§ **Your objective**: Print each entry below precisely as shown.

§ **Collected data**:
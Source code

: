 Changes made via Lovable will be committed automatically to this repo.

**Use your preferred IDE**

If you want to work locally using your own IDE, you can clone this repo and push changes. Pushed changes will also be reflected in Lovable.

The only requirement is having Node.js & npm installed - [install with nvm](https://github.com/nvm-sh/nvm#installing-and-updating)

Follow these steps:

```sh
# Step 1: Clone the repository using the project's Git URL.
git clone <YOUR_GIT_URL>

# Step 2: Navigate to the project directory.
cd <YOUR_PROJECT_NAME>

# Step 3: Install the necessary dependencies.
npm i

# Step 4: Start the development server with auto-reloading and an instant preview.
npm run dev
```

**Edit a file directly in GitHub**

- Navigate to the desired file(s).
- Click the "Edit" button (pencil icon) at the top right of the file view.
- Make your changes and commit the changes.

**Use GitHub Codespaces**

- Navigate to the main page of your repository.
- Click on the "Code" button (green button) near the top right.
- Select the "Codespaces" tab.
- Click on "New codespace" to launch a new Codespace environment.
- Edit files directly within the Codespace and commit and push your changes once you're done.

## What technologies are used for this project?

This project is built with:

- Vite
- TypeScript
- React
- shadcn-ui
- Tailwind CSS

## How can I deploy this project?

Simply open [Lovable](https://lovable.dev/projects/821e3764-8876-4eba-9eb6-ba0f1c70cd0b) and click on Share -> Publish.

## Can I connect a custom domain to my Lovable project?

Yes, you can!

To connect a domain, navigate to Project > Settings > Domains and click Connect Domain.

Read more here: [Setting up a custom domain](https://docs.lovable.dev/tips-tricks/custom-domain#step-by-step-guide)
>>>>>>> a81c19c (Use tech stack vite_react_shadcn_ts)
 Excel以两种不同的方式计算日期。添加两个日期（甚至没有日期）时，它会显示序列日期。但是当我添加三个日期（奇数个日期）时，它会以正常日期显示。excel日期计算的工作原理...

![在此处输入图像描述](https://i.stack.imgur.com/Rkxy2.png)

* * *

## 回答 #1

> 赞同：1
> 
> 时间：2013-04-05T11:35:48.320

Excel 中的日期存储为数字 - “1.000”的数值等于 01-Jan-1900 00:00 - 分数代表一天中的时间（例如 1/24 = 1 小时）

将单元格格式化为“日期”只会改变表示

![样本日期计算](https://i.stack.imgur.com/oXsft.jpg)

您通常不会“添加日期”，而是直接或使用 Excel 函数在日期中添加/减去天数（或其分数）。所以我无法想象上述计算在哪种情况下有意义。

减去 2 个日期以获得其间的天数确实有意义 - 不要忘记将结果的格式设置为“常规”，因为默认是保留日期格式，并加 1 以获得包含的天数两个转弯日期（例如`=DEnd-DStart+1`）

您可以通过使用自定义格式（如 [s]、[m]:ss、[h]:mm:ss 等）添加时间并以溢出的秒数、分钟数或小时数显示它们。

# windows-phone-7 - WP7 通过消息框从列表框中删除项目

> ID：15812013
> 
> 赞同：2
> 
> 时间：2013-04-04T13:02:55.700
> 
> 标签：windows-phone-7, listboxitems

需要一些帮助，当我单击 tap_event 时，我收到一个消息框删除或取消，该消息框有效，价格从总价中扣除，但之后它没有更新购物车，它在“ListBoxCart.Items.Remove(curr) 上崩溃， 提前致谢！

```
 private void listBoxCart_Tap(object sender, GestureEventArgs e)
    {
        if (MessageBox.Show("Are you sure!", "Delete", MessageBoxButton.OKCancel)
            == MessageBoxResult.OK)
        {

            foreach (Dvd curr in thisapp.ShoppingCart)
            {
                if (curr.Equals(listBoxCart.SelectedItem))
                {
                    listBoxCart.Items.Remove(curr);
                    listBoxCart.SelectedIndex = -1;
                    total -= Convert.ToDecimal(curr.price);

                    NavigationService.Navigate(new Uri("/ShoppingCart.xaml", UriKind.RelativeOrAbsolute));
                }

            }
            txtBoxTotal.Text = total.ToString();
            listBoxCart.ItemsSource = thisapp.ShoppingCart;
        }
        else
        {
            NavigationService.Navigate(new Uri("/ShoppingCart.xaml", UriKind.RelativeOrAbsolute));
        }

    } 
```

§ **Result for this exercise**:
Source code

: Changes made via Lovable will be committed automatically to this repo.

**Use your preferred IDE**

If you want to work locally using your own IDE, you can clone this repo and push changes. Pushed changes will also be reflected in Lovable.

The only requirement is having Node.js & npm installed - [install with nvm](https://github.com/nvm-sh/nvm#installing-and-updating)

Follow these steps:

```sh
# Step 1: Clone the repository using the project's Git URL.
git clone <YOUR_GIT_URL>

# Step 2: Navigate to the project directory.
cd <YOUR_PROJECT_NAME>

# Step 3: Install the necessary dependencies.
npm i

# Step 4: Start the development server with auto-reloading and an instant preview.
npm run dev
```

**Edit a file directly in GitHub**

- Navigate to the desired file(s).
- Click the "Edit" button (pencil icon) at the top right of the file view.
- Make your changes and commit the changes.

**Use GitHub Codespaces**

- Navigate to the main page of your repository.
- Click on the "Code" button (green button) near the top right.
- Select the "Codespaces" tab.
- Click on "New codespace" to launch a new Codespace environment.
- Edit files directly within the Codespace and commit and push your changes once you're done.

## What technologies are used for this project?

This project is built with:

- Vite
- TypeScript
- React
- shadcn-ui
- Tailwind CSS

## How can I deploy this project?

Simply open [Lovable](https://lovable.dev/projects/821e3764-8876-4eba-9eb6-ba0f1c70cd0b) and click on Share -> Publish.

## Can I connect a custom domain to my Lovable project?

Yes, you can!

To connect a domain, navigate to Project > Settings > Domains and click Connect Domain.

Read more here: [Setting up a custom domain](https://docs.lovable.dev/tips-tricks/custom-domain#step-by-step-guide)
>>>>>>> a81c19c (Use tech stack vite_react_shadcn_ts)
 Excel以两种不同的方式计算日期。添加两个日期（甚至没有日期）时，它会显示序列日期。但是当我添加三个日期（奇数个日期）时，它会以正常日期显示。excel日期计算的工作原理...

![在此处输入图像描述](https://i.stack.imgur.com/Rkxy2.png)

* * *

## 回答 #1

> 赞同：1
> 
> 时间：2013-04-05T11:35:48.320

Excel 中的日期存储为数字 - “1.000”的数值等于 01-Jan-1900 00:00 - 分数代表一天中的时间（例如 1/24 = 1 小时）

将单元格格式化为“日期”只会改变表示

![样本日期计算](https://i.stack.imgur.com/oXsft.jpg)

您通常不会“添加日期”，而是直接或使用 Excel 函数在日期中添加/减去天数（或其分数）。所以我无法想象上述计算在哪种情况下有意义。

减去 2 个日期以获得其间的天数确实有意义 - 不要忘记将结果的格式设置为“常规”，因为默认是保留日期格式，并加 1 以获得包含的天数两个转弯日期（例如`=DEnd-DStart+1`）

您可以通过使用自定义格式（如 [s]、[m]:ss、[h]:mm:ss 等）添加时间并以溢出的秒数、分钟数或小时数显示它们。

# windows-phone-7 - WP7 通过消息框从列表框中删除项目

> ID：15812013
> 
> 赞同：2
> 
> 时间：2013-04-04T13:02:55.700
> 
> 标签：windows-phone-7, listboxitems

需要一些帮助，当我单击 tap_event 时，我收到一个消息框删除或取消，该消息框有效，价格从总价中扣除，但之后它没有更新购物车，它在“ListBoxCart.Items.Remove(curr) 上崩溃， 提前致谢！

```
 private void listBoxCart_Tap(object sender, GestureEventArgs e)
    {
        if (MessageBox.Show("Are you sure!", "Delete", MessageBoxButton.OKCancel)
            == MessageBoxResult.OK)
        {

            foreach (Dvd curr in thisapp.ShoppingCart)
            {
                if (curr.Equals(listBoxCart.SelectedItem))
                {
                    listBoxCart.Items.Remove(curr);
                    listBoxCart.SelectedIndex = -1;
                    total -= Convert.ToDecimal(curr.price);

                    NavigationService.Navigate(new Uri("/ShoppingCart.xaml", UriKind.RelativeOrAbsolute));
                }

            }
            txtBoxTotal.Text = total.ToString();
            listBoxCart.ItemsSource = thisapp.ShoppingCart;
        }
        else
        {
            NavigationService.Navigate(new Uri("/ShoppingCart.xaml", UriKind.RelativeOrAbsolute));
        }

    } 
```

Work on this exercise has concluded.